Bitcoin primary code base is open source, the fact 1000s of alt coins exist shows that Bitcoin is and has been replicated 1000s of times. This is only from a technical point of view, it's reach and brand awareness is harder to replicate.


----------



## d.healey (Jun 29, 2021)

cygnusdei said:


> A central idea _was_ that as the namesake suggests, cryptocurrencies would afford anonymity,


Most crypto currencies aren't anonymous by design, they have public ledgers of transactions so that everything can be traced and verified. It is possible (although difficult these days) to purchase crypto currencies without providing your real identity and as long as you don't do anything with the coins that link back to your real identity you can use them anonymously - just like cash.

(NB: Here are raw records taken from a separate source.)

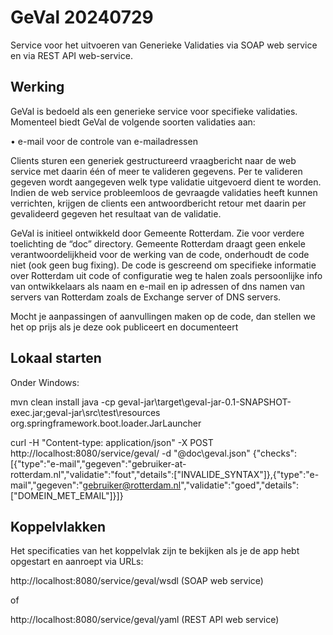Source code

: # GeVal 20240729

Service voor het uitvoeren van Generieke Validaties via SOAP web service en via REST API web-service. 

## Werking
GeVal is bedoeld als een generieke service voor specifieke validaties. Momenteel biedt GeVal de volgende soorten validaties aan:

•	e-mail voor de controle van e-mailadressen

Clients sturen een generiek gestructureerd vraagbericht naar de web service met daarin één of meer te valideren gegevens. Per te valideren gegeven wordt aangegeven welk type validatie uitgevoerd dient te worden. Indien de web service probleemloos de gevraagde validaties heeft kunnen verrichten, krijgen de clients een antwoordbericht retour met daarin per gevalideerd gegeven het resultaat van de validatie. 

GeVal is initieel ontwikkeld door Gemeente Rotterdam. Zie voor verdere toelichting de “doc” directory. 
Gemeente Rotterdam draagt geen enkele verantwoordelijkheid voor de werking van de code, onderhoudt de code niet (ook geen bug fixing). De code is gescreend om specifieke informatie over Rotterdam uit code of configuratie weg te halen zoals persoonlijke info van ontwikkelaars als naam en e-mail en ip adressen of dns namen van servers van Rotterdam zoals de Exchange server of DNS servers.

Mocht je aanpassingen of aanvullingen maken op de code, dan stellen we het op prijs als je deze ook publiceert en documenteert

## Lokaal starten

Onder Windows:

 mvn clean install
 java -cp geval-jar\target\geval-jar-0.1-SNAPSHOT-exec.jar;geval-jar\src\test\resources org.springframework.boot.loader.JarLauncher

 curl -H "Content-type: application/json"  -X POST http://localhost:8080/service/geval/ -d "@doc\geval.json"
 {"checks":[{"type":"e-mail","gegeven":"gebruiker-at-rotterdam.nl","validatie":"fout","details":["INVALIDE_SYNTAX"]},{"type":"e-mail","gegeven":"gebruiker@rotterdam.nl","validatie":"goed","details":["DOMEIN_MET_EMAIL"]}]}


## Koppelvlakken

Het specificaties van het koppelvlak zijn te bekijken als je de app hebt opgestart en aanroept via URLs:

http://localhost:8080/service/geval/wsdl  (SOAP web service)

of

http://localhost:8080/service/geval/yaml  (REST API web service)
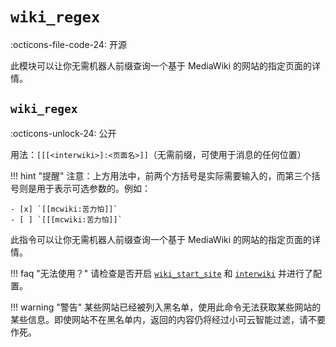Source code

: # `wiki_regex`

:octicons-file-code-24: 开源

此模块可以让你无需机器人前缀查询一个基于 MediaWiki 的网站的指定页面的详情。

## `wiki_regex`
:octicons-unlock-24: 公开

用法：`[[[<interwiki>]:<页面名>]]`（无需前缀，可使用于消息的任何位置）

!!! hint "提醒"
    注意：上方用法中，前两个方括号是实际需要输入的，而第三个括号则是用于表示可选参数的。例如：

    - [x] `[[mcwiki:苦力怕]]`
    - [ ] `[[[mcwiki:苦力怕]]`


此指令可以让你无需机器人前缀查询一个基于 MediaWiki 的网站的指定页面的详情。

!!! faq "无法使用？"
    请检查是否开启 [`wiki_start_site`](/modules/wiki/wiki_start_site/) 和 [`interwiki`](/modules/wiki/interwiki/) 并进行了配置。

!!! warning "警告"
    某些网站已经被列入黑名单，使用此命令无法获取某些网站的某些信息。即使网站不在黑名单内，返回的内容仍将经过小可云智能过滤，请不要作死。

Many original concepts and ideas for crypto, before it actually existed, envisioned it as an anonymous ecash, but that was never really true in most cases once they came into being.

There are some cryptos that are designed to be anonymous, Monero is probably the best known example.

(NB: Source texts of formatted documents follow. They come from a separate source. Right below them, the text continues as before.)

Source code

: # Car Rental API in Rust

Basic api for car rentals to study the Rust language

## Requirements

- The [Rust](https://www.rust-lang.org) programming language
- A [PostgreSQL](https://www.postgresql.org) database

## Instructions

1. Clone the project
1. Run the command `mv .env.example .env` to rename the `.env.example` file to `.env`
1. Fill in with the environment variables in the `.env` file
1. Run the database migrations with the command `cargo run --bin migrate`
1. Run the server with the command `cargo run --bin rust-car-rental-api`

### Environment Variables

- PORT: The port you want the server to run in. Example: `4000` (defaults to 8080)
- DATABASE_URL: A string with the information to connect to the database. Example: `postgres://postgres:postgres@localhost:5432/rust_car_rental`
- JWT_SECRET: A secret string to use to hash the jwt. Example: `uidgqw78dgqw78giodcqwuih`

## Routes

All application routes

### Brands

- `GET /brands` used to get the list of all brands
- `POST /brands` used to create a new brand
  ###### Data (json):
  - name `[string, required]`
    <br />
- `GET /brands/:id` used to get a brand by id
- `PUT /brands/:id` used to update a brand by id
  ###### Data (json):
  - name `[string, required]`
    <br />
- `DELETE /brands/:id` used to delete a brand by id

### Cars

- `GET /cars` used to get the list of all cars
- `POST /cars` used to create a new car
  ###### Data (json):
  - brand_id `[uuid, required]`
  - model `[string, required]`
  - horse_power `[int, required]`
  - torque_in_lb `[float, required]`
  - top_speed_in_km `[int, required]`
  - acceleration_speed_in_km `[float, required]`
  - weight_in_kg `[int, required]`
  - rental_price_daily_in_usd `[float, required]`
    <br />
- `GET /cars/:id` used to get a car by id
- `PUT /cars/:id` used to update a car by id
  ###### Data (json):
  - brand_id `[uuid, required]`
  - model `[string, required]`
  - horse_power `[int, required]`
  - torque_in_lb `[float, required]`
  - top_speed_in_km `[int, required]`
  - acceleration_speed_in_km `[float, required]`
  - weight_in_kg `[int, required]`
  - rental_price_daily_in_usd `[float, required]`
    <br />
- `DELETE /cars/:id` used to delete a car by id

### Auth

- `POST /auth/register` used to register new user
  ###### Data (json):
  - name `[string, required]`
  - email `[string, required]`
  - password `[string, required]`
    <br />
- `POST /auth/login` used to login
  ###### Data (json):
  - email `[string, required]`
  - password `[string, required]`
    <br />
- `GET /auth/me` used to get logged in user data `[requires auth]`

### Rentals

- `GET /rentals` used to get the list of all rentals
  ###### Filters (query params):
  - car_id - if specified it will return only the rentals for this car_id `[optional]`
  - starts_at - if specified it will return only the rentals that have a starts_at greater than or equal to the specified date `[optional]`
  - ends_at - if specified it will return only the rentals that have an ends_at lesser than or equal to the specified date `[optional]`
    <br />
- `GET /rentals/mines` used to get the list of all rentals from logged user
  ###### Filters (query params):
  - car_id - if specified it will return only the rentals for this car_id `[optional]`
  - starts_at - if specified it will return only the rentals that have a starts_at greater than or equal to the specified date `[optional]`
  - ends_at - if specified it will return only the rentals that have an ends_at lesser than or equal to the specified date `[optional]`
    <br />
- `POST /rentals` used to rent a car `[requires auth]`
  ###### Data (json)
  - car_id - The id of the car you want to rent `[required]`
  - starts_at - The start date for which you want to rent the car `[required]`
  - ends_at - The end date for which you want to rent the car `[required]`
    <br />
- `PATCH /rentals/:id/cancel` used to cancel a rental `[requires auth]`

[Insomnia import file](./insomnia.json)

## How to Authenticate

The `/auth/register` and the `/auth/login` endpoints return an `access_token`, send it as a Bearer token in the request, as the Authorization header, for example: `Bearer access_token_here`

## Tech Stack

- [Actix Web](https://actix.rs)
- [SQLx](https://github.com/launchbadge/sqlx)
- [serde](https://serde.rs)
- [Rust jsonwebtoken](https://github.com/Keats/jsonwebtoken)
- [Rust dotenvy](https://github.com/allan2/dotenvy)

If you really want to be anonymous then use cash, the VPN service I use even accepts cash


----------



## Arbee (Jun 29, 2021)

I haven't bought into it but understand the basic concept (I think). To me it seems like "Facebook Money" or "Google Dollars" are only one step away. "Peer to peer money" has to be utopia for organised crime and for scammers.


----------



## Markrs (Jun 29, 2021)

Arbee said:


> "Peer to peer money" has to be utopia for organised crime and for scammers.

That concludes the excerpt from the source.